To evaluate reversal learning, the reward was moved into the left arm of the T-maze (rule reversal) and we determined the number of correct choices during 10 additional trials. The number of correct choices during the reversal phase did not differ between the MD group and controls (GLM, W1,29 = 0.005, p = 0.944; Figure 1B). Moreover, when analyzed for the number of perseverative and regressive errors during the reversal phase no statistically significant differences were observed between the two groups (perseverative errors: W1,29 = 0.239, p = 0.625; regressive errors: W1,29 = 0.525, p = 0.469; Figures 1C,D). Although the mean latency to nose poking did not differ between Co and MD groups (when all reversal trials have been averaged), a statistically significant treatment x trial interaction has been detected (GEE, W9,29 = 41.595, p < 0.001); post hoc analysis indicated that in the third reversal trial it took more time for the MD rats to make a nose poke compared with the Co ones (p = 0.001), indicative of behavioral inflexibility (Figure 1E).
Maternal Deprivation Induced Prefrontal Cortex Area/Layer-Specific Cellular Changes at Young Adulthood
In order to assess structural changes of the inhibitory system in MD rats, cellular densities were examined separately in the superficial and deep layers in five PFC subareas.
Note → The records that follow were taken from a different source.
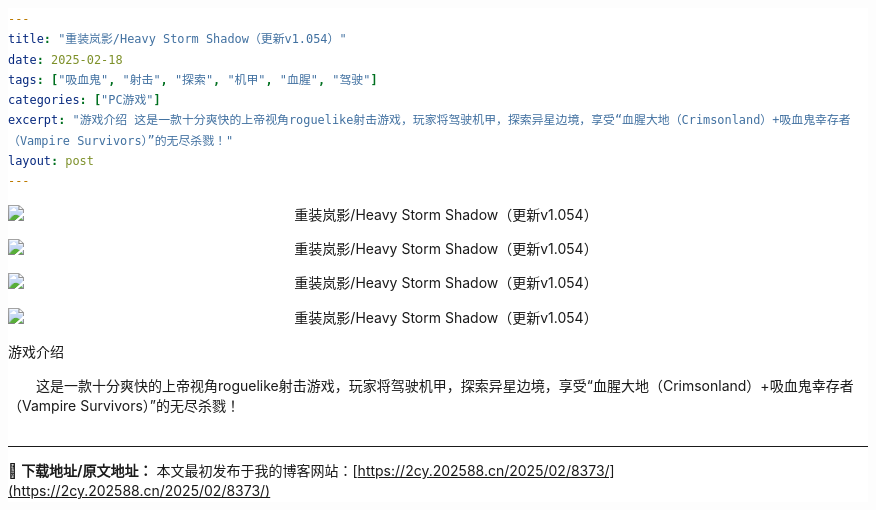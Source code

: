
```yaml
---
title: "重装岚影/Heavy Storm Shadow（更新v1.054）"
date: 2025-02-18
tags: ["吸血鬼", "射击", "探索", "机甲", "血腥", "驾驶"]
categories: ["PC游戏"]
excerpt: "游戏介绍 这是一款十分爽快的上帝视角roguelike射击游戏，玩家将驾驶机甲，探索异星边境，享受“血腥大地（Crimsonland）+吸血鬼幸存者（Vampire Survivors）”的无尽杀戮！"
layout: post
---
```


<div></div>
<div>
<p style="text-align: center;"><img style="display: block; margin-left: auto; margin-right: auto; width: 100%; height: auto;" src="https://2cy.202588.cn/wp-content/uploads/2025/02/20250218_67b41319ca11c.webp" alt="重装岚影/Heavy Storm Shadow（更新v1.054）" /></p>
<p style="text-align: center;"><img style="display: block; margin-left: auto; margin-right: auto; width: 100%; height: auto;" src="https://2cy.202588.cn/wp-content/uploads/2025/02/20250218_67b4131ac9ff7.webp" alt="重装岚影/Heavy Storm Shadow（更新v1.054）" /></p>
<p style="text-align: center;"><img style="display: block; margin-left: auto; margin-right: auto; width: 100%; height: auto;" src="https://2cy.202588.cn/wp-content/uploads/2025/02/20250218_67b4131c02ea9.webp" alt="重装岚影/Heavy Storm Shadow（更新v1.054）" /></p>
<p style="text-align: center;"><img style="display: block; margin-left: auto; margin-right: auto; width: 100%; height: auto;" src="https://2cy.202588.cn/wp-content/uploads/2025/02/20250218_67b4131d29b75.webp" alt="重装岚影/Heavy Storm Shadow（更新v1.054）" /></p>
游戏介绍
<p style="white-space: normal; text-indent: 2em; text-align: left;">这是一款十分爽快的上帝视角roguelike射击游戏，玩家将驾驶机甲，探索异星边境，享受“血腥大地（Crimsonland）+吸血鬼幸存者（Vampire Survivors）”的无尽杀戮！</p>

<h2 style="white-space: normal; text-indent: 2em; text-align: left;"></h2>
</div>

---
📖 **下载地址/原文地址：** 本文最初发布于我的博客网站：[https://2cy.202588.cn/2025/02/8373/](https://2cy.202588.cn/2025/02/8373/)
Thus, MD induced a statistically significant reduction of GAD67 + cellular density (interneurons) in both superficial and deep layers of roVLO (GLM, treatment effect: W1,11 = 15.89, p < 0.001 and W1,11 = 42.36, p < 0.001, respectively), as well as in superficial layers of MO (W1,11 = 10.327, p = 0.001) while no differences were found in deep MO, roCg1, PrL, and IL of young adult male rats (Figure 2). Furthermore, we proceeded to evaluate cell density changes particularly related to basket cells, more specifically by determining PV + and CCK + cell densities. Indeed, the density of PV + cells was significantly lower in roCg1 (superficial layers) and PrL (deep layers) of MD animals (W1,11 = 25,871, p < 0.001 and W1,11 = 14.514, p < 0.001, respectively), while no differences were found in deep roCg1 or superficial PrL, IL, MO, and roVLO (Figure 3). Due to the low staining quality of CCK + neurons in the deep cortical layers, as indicated by the poor signal-to-noise ratio, immunopositive cells were counted only in the superficial layers. The density of CCK + cells was significantly decreased in superficial MO of young adult MD rats (W1,11 = 12.316, p < 0.001), while no differences were found in roCg1, PrL, IL, and roVLO (Figure 4).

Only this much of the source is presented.